Michael Signil Jr. and his family know first hand about the effects of cancer how important this week is. He’s had cancer twice.
“When I was 16 in high school, junior year going into my senior year and it was testicular cancer," Signil said.
He beat cancer then but in 2019 he was diagnosed with cancer again. This time it was Non-Hodgkin’s lymphoma.
“The doctors, after the first time I had cancer, told me there’s a possibility in the future that once you have it once, your body, it’s easier to catch any other kind of cancers later on. I was just praying hopefully that I didn’t get it again but I found out that I did,” Signil said.
He wasn’t the only one praying.
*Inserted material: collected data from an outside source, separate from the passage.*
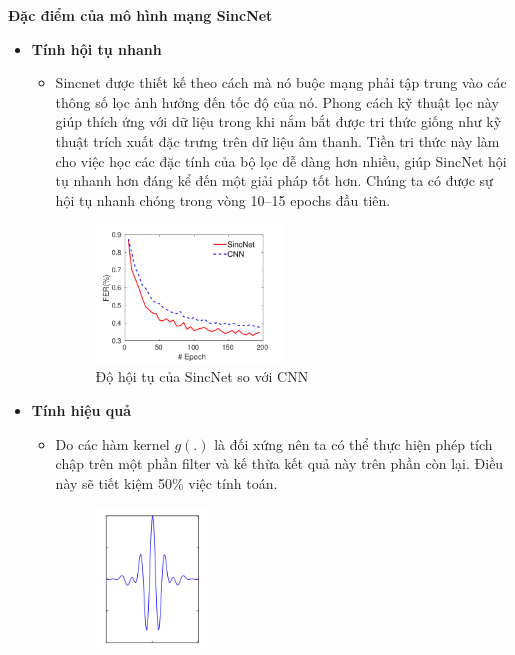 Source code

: \documentclass{article}
\begin{document}
	
	\textbf{Đặc điểm của mô hình mạng SincNet}
	\begin{itemize}
		\item \textbf{Tính hội tụ nhanh}
		\begin{itemize}
			\item Sincnet được thiết kế theo cách mà nó buộc mạng phải tập trung vào các thông số lọc ảnh hưởng đến tốc độ của nó. Phong cách kỹ thuật lọc này giúp thích ứng với dữ liệu trong khi nắm bắt được tri thức giống như kỹ thuật trích xuất đặc trưng trên dữ liệu âm thanh. Tiền tri thức này làm cho việc học các đặc tính của bộ lọc dễ dàng hơn nhiều, giúp SincNet hội tụ nhanh hơn đáng kể đến một giải pháp tốt hơn. Chúng ta có được sự hội tụ nhanh chóng trong vòng 10–15 epochs đầu tiên.
			\begin{figure}[H]
				\centering
				\includegraphics[width=0.5\textwidth]{images/fast_convergence.png}
				\caption{Độ hội tụ của SincNet so với CNN}
				\label{fig:writing-thesis}
			\end{figure}
		\end{itemize}
		\item \textbf{Tính hiệu quả}
		\begin{itemize}
			\item Do các hàm kernel $g(.)$ là đối xứng nên ta có thể thực hiện phép tích chập trên một phần filter và kế thừa kết quả này trên phần còn lại. Điều này sẽ tiết kiệm 50\% việc tính toán.
			\begin{figure}[H]
				\centering
				\includegraphics[width=0.3\textwidth]{images/g_symmetric.png}

\end{figure}
\end{itemize}
\end{itemize}
\end{document}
His dad, Michael Sr., along with his mother and brother were there right by his side through both bouts of cancer. They were doing whatever they could to help, even offering their bone marrow. Thankfully his brother was a match and was able to donate.
“We all tried to donate to testing for it. For his brother to be able to do it and be used was like a double blessing,” Michael Sr. said.
Family is what this week is all about when it comes to cancer. June 17 through the 23 is National Black Family Cancer Awareness week. The new community-based initiative is hoping to change the fact that Black families are among the most vulnerable and hardest hit for cancer risk, diagnoses, and poor outcomes. It’s an initiative the doctors at Moffitt Cancer center say is vital.
“It’s one of those things that unfortunately in certain communities, talking to family members is frowned upon. You know we basically say we don’t know why big mama died or how big mama died or what was the reason behind it. So really if we educate people to say hey, what you don’t know could kill you or hurt you,” Moffitt Cancer Center Oncologist, Dr. Brandon Blue said.
And you don’t have to be a doctor to be involved with the call to action.
The #Blackfamcan is a way to show how you’ve helped educated your family more about cancer.
To get the word out more, doctors at Moffitt Cancer Center launched a podcast this week where they specifically discuss cancer in the Black community.